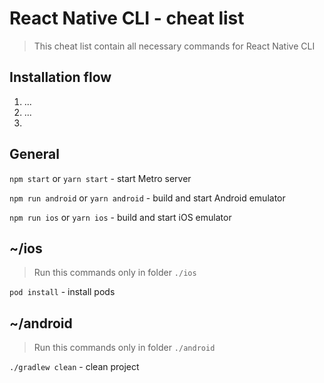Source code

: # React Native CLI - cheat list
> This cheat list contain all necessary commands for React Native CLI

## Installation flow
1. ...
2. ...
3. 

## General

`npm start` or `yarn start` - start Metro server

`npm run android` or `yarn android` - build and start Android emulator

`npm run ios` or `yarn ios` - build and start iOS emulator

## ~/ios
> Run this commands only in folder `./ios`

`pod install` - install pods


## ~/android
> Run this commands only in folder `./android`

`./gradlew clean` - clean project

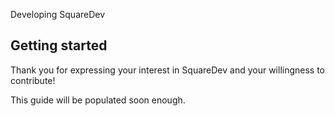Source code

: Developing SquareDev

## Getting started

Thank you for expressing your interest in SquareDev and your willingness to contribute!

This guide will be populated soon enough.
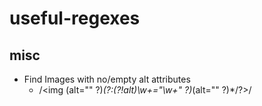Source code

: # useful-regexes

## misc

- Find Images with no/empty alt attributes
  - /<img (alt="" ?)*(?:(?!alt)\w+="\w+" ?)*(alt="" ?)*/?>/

## [Goal of the exercise]
In the listing above, transcribe exactly the lines from the line containing "- clean project" through the last one, both included, but not the pictures.

## [Written answer]
`./gradlew clean` - clean project

Source code

: Developing SquareDev

## Getting started

Thank you for expressing your interest in SquareDev and your willingness to contribute!

This guide will be populated soon enough.
Source code

: # useful-regexes

## misc

- Find Images with no/empty alt attributes
  - /<img (alt="" ?)*(?:(?!alt)\w+="\w+" ?)*(alt="" ?)*/?>/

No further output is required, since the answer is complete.